John Milton Chivington

John Milton Chivington

    I was waiting for the other members of the jury to arrive. (Those cases represented accidents, suicides, mysterious murders and other violent deaths where the person dead wasn't known by anyone in the county.) I was sitting there alone - there wasn't another soul in the office - and that tall, giant Chivington got up from his desk chair and came over and sat beside me. As he reached over to me, I did not look up nor speak. He spoke into my right ear. He said, "Young man, your father was right in condemning that Sand Creek massacre."
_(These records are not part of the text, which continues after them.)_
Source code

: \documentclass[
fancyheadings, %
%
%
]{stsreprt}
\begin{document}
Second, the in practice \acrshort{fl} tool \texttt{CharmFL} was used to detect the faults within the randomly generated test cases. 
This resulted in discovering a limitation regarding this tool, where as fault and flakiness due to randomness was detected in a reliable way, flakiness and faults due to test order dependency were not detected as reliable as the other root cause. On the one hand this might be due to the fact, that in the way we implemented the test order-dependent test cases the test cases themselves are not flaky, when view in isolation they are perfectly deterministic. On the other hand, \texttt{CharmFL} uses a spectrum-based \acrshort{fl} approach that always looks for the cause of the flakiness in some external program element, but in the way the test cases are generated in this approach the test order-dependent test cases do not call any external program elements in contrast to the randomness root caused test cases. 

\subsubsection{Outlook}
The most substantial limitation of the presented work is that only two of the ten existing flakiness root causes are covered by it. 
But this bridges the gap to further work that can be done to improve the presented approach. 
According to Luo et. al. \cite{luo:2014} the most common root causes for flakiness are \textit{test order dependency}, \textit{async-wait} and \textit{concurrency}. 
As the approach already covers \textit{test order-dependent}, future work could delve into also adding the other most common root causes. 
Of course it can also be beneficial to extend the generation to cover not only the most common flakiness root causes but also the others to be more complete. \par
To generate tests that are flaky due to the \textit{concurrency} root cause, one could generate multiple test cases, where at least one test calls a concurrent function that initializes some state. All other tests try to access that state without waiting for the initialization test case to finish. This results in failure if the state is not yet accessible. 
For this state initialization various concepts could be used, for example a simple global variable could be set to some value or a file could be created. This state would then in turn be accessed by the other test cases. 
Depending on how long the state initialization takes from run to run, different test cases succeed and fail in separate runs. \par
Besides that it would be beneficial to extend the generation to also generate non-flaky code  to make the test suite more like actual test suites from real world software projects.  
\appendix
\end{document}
    Congress investigated the case very thoroughly and in the end got testimony of the guilt of that ex-preacher Chivington. He and Mother and Father, before that Sand Creek Massacre, got along fine. They were friends, early day pioneers. My father, incidentally was a very tall man too - he was six feet, four inches tall [15] and built in proportion. After this incident at the morgue, on several occasions Chivington walked with me from the coroner's office down to our house, and he went on to his. We never referred again to his statement to me about the Sand Creek Massacre, but he would bring up old day times.

Signed:

Lurene Baker(?) Englert                 Frank M. Wynkoop
Kenneth E. Englert

Subscribed and sworn to before me this 12th day of December, 1953.

Notary Public Seal

Margaret H. Floyd
Notary Public

My commission expires June 1, 1957.


Source:

Wynkoop, Frank M., "Reminiscences of Frank Murray Wynkoop," Colorado Historical Society, Denver, Colorado, Edward W. Wynkoop Papers, Mss 695, FF 5, December 12, 1953.
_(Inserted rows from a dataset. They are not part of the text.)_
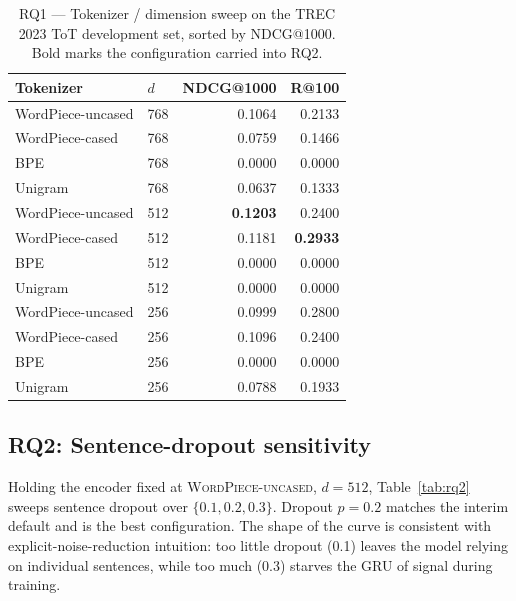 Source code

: \documentclass[conference]{IEEEtran}
\begin{document}
\begin{table}[t]
\centering
\caption{RQ1 — Tokenizer / dimension sweep on the TREC 2023 ToT
development set, sorted by NDCG@1000. Bold marks the configuration
carried into RQ2.}
\label{tab:rq1}
\begin{tabular}{llrr}
\toprule
Tokenizer & $d$ & NDCG@1000 & R@100 \\
\midrule
WordPiece-uncased          & 768          & 0.1064          & 0.2133          \\
WordPiece-cased            & 768          & 0.0759          & 0.1466          \\
BPE                        & 768          & 0.0000          & 0.0000          \\
Unigram                    & 768          & 0.0637          & 0.1333        \\

WordPiece-uncased          & 512          & \textbf{0.1203} & 0.2400          \\
WordPiece-cased            & 512          & 0.1181          & \textbf{0.2933} \\
BPE                        & 512          & 0.0000          & 0.0000          \\
Unigram                    & 512          & 0.0000          & 0.0000          \\

WordPiece-uncased          & 256          & 0.0999          & 0.2800          \\
WordPiece-cased            & 256          & 0.1096          & 0.2400         \\
BPE                        & 256          & 0.0000          & 0.0000          \\
Unigram                    & 256          & 0.0788          & 0.1933          \\
\bottomrule
\end{tabular}
\end{table}

\subsection{RQ2: Sentence-dropout sensitivity}
Holding the encoder fixed at \textsc{WordPiece-uncased}, $d{=}512$, Table~\ref{tab:rq2}
sweeps sentence dropout over $\{0.1, 0.2, 0.3\}$. Dropout $p{=}0.2$
matches the interim default and is the best configuration. The shape of
the curve is consistent with explicit-noise-reduction intuition: too
little dropout (0.1) leaves the model relying on individual sentences,
while too much (0.3) starves the GRU of signal during training.
\end{document}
Colorado Historical Society
Denver, Colorado
Mss# 695
Box # -
FF# - 5


Notes:

by
Christopher H. Wynkoop

    These notes were not part of the original document that the Englerts typed up after their interview. This is my attempt to clarify some of the more obscure references in Frank's Reminiscences and to straighten out the family relationships as well. Apart from some confusion over names, I think you'll find that Frank's memory of events rings pretty true, even sixty years on.

    Chris

1. This is actually Charles' younger brother, George Wynkoop. (See Note 4. below for a picture.) [Back]
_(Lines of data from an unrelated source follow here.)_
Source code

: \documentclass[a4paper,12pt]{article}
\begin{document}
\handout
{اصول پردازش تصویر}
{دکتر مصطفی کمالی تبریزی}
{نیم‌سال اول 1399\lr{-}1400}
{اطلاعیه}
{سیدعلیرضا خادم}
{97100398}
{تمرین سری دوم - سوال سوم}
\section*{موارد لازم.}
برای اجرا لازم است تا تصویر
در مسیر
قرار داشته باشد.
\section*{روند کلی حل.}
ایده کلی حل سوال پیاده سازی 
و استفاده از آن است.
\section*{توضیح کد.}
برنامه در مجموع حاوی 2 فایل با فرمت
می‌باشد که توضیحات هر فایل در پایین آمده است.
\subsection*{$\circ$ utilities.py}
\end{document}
2. William Newton Byers, Denver journalist, founder of Rocky Mountain News, civic leader, president of Festival of Mountain and Plain, and postmaster.

William Newton Byers

William Newton Byers [Back]

3. Col. John Milton Chivington, a former preacher, turned Cavalry officer.

Col. John M. Chivington

Col. John Milton Chivington [Back]

4. This is Charles Shippen Wynkoop. I've been unable to confirm that he served with the Confederate Army in any capacity, as reported here. The persistence of the rumor, however, now confirmed by his nephew, still gives me pause. Only further research can solve this mystery. Charles did live in the South prior to and during the early years of the Civil War. He was an actor, under the name of Charles McKensie, who ran McKensie's Vaudeville Troupe and later took over management of his wife's acting company, the Katie Estelle Company. Kate was an actress of considerable reknown both during and after the Civil War, specializing in Shakespearean heroines. According to her obituary she took the name Estelle from her brother-in-law, John Estill Wynkoop's middle name. Her real name was Catharine Sinclair Carmichael and she was born in Edinburgh, Scotland. Charles died in Petersburg, Virginia on June 29, 1863 of tuberculosis, which was endemic in the South at the time. They had one daughter, Mai Twiggs Wynkoop, also an actress, who used the stage name of Mai Estelle.

Rocky Mountain News Office

[Left to Right]: George Wynkoop, Unknown, Unknown, Unknown,
Charles Shippen Wynkoop, W. N. Byers [Back]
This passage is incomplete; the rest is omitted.